WHAT YOU NEED TO DO: The expected answer is all of the entries, written out exactly.

Data entries:
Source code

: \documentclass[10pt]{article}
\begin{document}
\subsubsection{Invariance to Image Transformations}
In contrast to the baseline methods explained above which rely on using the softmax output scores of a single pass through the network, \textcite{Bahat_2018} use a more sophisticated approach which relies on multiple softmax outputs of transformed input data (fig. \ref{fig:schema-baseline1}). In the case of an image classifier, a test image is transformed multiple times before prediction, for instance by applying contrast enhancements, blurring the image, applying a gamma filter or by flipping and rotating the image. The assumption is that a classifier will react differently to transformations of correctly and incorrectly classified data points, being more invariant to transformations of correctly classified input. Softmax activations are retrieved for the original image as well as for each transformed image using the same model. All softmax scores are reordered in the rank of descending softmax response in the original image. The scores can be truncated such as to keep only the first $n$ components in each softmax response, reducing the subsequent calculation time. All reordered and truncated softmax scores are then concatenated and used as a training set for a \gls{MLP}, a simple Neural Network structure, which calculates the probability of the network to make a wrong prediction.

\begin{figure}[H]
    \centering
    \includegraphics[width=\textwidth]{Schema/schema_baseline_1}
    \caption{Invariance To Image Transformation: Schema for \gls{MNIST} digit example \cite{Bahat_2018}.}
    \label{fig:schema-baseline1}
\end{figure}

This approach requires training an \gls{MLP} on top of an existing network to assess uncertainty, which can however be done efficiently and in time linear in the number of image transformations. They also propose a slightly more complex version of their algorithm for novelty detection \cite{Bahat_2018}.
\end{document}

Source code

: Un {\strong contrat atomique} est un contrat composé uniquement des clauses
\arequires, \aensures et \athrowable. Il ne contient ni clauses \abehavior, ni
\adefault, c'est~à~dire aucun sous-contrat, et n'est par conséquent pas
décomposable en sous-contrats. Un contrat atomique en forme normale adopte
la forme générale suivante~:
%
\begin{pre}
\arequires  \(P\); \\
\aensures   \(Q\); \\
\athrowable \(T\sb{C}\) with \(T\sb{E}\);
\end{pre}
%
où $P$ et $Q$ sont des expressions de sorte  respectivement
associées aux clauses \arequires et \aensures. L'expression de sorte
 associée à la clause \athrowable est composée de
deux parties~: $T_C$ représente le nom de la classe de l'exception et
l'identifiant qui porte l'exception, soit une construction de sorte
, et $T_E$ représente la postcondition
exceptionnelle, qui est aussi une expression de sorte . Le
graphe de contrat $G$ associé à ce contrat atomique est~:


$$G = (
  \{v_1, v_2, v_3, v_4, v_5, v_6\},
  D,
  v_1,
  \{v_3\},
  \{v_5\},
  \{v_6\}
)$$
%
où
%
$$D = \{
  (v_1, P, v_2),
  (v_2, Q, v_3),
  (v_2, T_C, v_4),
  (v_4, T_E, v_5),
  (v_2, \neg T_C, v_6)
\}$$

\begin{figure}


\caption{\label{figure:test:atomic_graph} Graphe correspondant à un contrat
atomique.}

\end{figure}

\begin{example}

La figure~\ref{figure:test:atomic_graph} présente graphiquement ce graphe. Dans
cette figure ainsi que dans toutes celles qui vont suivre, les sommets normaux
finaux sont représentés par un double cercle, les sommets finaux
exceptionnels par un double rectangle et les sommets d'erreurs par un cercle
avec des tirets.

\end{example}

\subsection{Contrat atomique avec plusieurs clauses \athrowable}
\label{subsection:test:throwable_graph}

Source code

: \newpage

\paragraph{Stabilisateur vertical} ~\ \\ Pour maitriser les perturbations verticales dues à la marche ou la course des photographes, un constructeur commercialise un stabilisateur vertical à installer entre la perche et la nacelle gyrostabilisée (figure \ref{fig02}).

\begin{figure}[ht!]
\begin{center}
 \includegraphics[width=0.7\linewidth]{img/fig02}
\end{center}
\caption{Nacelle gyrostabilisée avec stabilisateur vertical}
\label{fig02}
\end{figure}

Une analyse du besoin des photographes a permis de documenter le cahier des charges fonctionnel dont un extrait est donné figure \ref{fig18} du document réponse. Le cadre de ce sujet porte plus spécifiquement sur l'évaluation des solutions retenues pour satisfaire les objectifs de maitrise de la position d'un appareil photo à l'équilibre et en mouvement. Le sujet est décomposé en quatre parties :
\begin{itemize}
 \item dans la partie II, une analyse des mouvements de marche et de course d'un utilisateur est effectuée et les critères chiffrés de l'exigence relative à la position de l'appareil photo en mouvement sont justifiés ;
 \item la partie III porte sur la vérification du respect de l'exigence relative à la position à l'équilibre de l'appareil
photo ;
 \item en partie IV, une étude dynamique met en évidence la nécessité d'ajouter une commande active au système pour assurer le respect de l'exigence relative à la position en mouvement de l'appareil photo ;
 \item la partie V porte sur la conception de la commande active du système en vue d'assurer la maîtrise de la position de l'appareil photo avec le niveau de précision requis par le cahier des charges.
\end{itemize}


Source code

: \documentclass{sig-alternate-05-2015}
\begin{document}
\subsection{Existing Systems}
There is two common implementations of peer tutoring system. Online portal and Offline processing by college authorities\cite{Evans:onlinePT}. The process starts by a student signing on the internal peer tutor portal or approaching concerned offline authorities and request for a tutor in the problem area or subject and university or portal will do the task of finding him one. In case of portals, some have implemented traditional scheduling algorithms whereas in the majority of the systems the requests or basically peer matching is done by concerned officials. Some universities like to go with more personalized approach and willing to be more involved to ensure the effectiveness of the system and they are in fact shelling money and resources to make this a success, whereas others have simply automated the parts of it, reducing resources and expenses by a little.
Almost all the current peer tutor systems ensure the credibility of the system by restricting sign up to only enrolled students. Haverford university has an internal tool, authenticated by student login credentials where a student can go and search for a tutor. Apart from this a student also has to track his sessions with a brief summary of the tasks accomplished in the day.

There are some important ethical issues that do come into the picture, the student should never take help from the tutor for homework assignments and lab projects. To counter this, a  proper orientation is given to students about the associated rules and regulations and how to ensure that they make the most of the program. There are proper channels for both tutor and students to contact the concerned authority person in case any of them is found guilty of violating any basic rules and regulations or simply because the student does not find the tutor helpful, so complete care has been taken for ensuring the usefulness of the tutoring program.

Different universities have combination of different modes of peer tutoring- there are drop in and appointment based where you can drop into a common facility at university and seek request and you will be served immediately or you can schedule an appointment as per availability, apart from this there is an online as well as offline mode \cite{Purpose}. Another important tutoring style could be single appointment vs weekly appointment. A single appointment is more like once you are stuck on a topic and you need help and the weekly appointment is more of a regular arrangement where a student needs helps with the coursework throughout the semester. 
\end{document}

SOLUTION BELOW:
Source code

: \documentclass[10pt]{article}
\begin{document}
\subsubsection{Invariance to Image Transformations}
In contrast to the baseline methods explained above which rely on using the softmax output scores of a single pass through the network, \textcite{Bahat_2018} use a more sophisticated approach which relies on multiple softmax outputs of transformed input data (fig. \ref{fig:schema-baseline1}). In the case of an image classifier, a test image is transformed multiple times before prediction, for instance by applying contrast enhancements, blurring the image, applying a gamma filter or by flipping and rotating the image. The assumption is that a classifier will react differently to transformations of correctly and incorrectly classified data points, being more invariant to transformations of correctly classified input. Softmax activations are retrieved for the original image as well as for each transformed image using the same model. All softmax scores are reordered in the rank of descending softmax response in the original image. The scores can be truncated such as to keep only the first $n$ components in each softmax response, reducing the subsequent calculation time. All reordered and truncated softmax scores are then concatenated and used as a training set for a \gls{MLP}, a simple Neural Network structure, which calculates the probability of the network to make a wrong prediction.

\begin{figure}[H]
    \centering
    \includegraphics[width=\textwidth]{Schema/schema_baseline_1}
    \caption{Invariance To Image Transformation: Schema for \gls{MNIST} digit example \cite{Bahat_2018}.}
    \label{fig:schema-baseline1}
\end{figure}

This approach requires training an \gls{MLP} on top of an existing network to assess uncertainty, which can however be done efficiently and in time linear in the number of image transformations. They also propose a slightly more complex version of their algorithm for novelty detection \cite{Bahat_2018}.
\end{document}

Source code

: Un {\strong contrat atomique} est un contrat composé uniquement des clauses
\arequires, \aensures et \athrowable. Il ne contient ni clauses \abehavior, ni
\adefault, c'est~à~dire aucun sous-contrat, et n'est par conséquent pas
décomposable en sous-contrats. Un contrat atomique en forme normale adopte
la forme générale suivante~:
%
\begin{pre}
\arequires  \(P\); \\
\aensures   \(Q\); \\
\athrowable \(T\sb{C}\) with \(T\sb{E}\);
\end{pre}
%
où $P$ et $Q$ sont des expressions de sorte  respectivement
associées aux clauses \arequires et \aensures. L'expression de sorte
 associée à la clause \athrowable est composée de
deux parties~: $T_C$ représente le nom de la classe de l'exception et
l'identifiant qui porte l'exception, soit une construction de sorte
, et $T_E$ représente la postcondition
exceptionnelle, qui est aussi une expression de sorte . Le
graphe de contrat $G$ associé à ce contrat atomique est~:


$$G = (
  \{v_1, v_2, v_3, v_4, v_5, v_6\},
  D,
  v_1,
  \{v_3\},
  \{v_5\},
  \{v_6\}
)$$
%
où
%
$$D = \{
  (v_1, P, v_2),
  (v_2, Q, v_3),
  (v_2, T_C, v_4),
  (v_4, T_E, v_5),
  (v_2, \neg T_C, v_6)
\}$$

\begin{figure}


\caption{\label{figure:test:atomic_graph} Graphe correspondant à un contrat
atomique.}

\end{figure}

\begin{example}

La figure~\ref{figure:test:atomic_graph} présente graphiquement ce graphe. Dans
cette figure ainsi que dans toutes celles qui vont suivre, les sommets normaux
finaux sont représentés par un double cercle, les sommets finaux
exceptionnels par un double rectangle et les sommets d'erreurs par un cercle
avec des tirets.

\end{example}

\subsection{Contrat atomique avec plusieurs clauses \athrowable}
\label{subsection:test:throwable_graph}

Source code

: \newpage

\paragraph{Stabilisateur vertical} ~\ \\ Pour maitriser les perturbations verticales dues à la marche ou la course des photographes, un constructeur commercialise un stabilisateur vertical à installer entre la perche et la nacelle gyrostabilisée (figure \ref{fig02}).

\begin{figure}[ht!]
\begin{center}
 \includegraphics[width=0.7\linewidth]{img/fig02}
\end{center}
\caption{Nacelle gyrostabilisée avec stabilisateur vertical}
\label{fig02}
\end{figure}

Une analyse du besoin des photographes a permis de documenter le cahier des charges fonctionnel dont un extrait est donné figure \ref{fig18} du document réponse. Le cadre de ce sujet porte plus spécifiquement sur l'évaluation des solutions retenues pour satisfaire les objectifs de maitrise de la position d'un appareil photo à l'équilibre et en mouvement. Le sujet est décomposé en quatre parties :
\begin{itemize}
 \item dans la partie II, une analyse des mouvements de marche et de course d'un utilisateur est effectuée et les critères chiffrés de l'exigence relative à la position de l'appareil photo en mouvement sont justifiés ;
 \item la partie III porte sur la vérification du respect de l'exigence relative à la position à l'équilibre de l'appareil
photo ;
 \item en partie IV, une étude dynamique met en évidence la nécessité d'ajouter une commande active au système pour assurer le respect de l'exigence relative à la position en mouvement de l'appareil photo ;
 \item la partie V porte sur la conception de la commande active du système en vue d'assurer la maîtrise de la position de l'appareil photo avec le niveau de précision requis par le cahier des charges.
\end{itemize}


Source code

: \documentclass{sig-alternate-05-2015}
\begin{document}
\subsection{Existing Systems}
There is two common implementations of peer tutoring system. Online portal and Offline processing by college authorities\cite{Evans:onlinePT}. The process starts by a student signing on the internal peer tutor portal or approaching concerned offline authorities and request for a tutor in the problem area or subject and university or portal will do the task of finding him one. In case of portals, some have implemented traditional scheduling algorithms whereas in the majority of the systems the requests or basically peer matching is done by concerned officials. Some universities like to go with more personalized approach and willing to be more involved to ensure the effectiveness of the system and they are in fact shelling money and resources to make this a success, whereas others have simply automated the parts of it, reducing resources and expenses by a little.
Almost all the current peer tutor systems ensure the credibility of the system by restricting sign up to only enrolled students. Haverford university has an internal tool, authenticated by student login credentials where a student can go and search for a tutor. Apart from this a student also has to track his sessions with a brief summary of the tasks accomplished in the day.

There are some important ethical issues that do come into the picture, the student should never take help from the tutor for homework assignments and lab projects. To counter this, a  proper orientation is given to students about the associated rules and regulations and how to ensure that they make the most of the program. There are proper channels for both tutor and students to contact the concerned authority person in case any of them is found guilty of violating any basic rules and regulations or simply because the student does not find the tutor helpful, so complete care has been taken for ensuring the usefulness of the tutoring program.

Different universities have combination of different modes of peer tutoring- there are drop in and appointment based where you can drop into a common facility at university and seek request and you will be served immediately or you can schedule an appointment as per availability, apart from this there is an online as well as offline mode \cite{Purpose}. Another important tutoring style could be single appointment vs weekly appointment. A single appointment is more like once you are stuck on a topic and you need help and the weekly appointment is more of a regular arrangement where a student needs helps with the coursework throughout the semester. 
\end{document}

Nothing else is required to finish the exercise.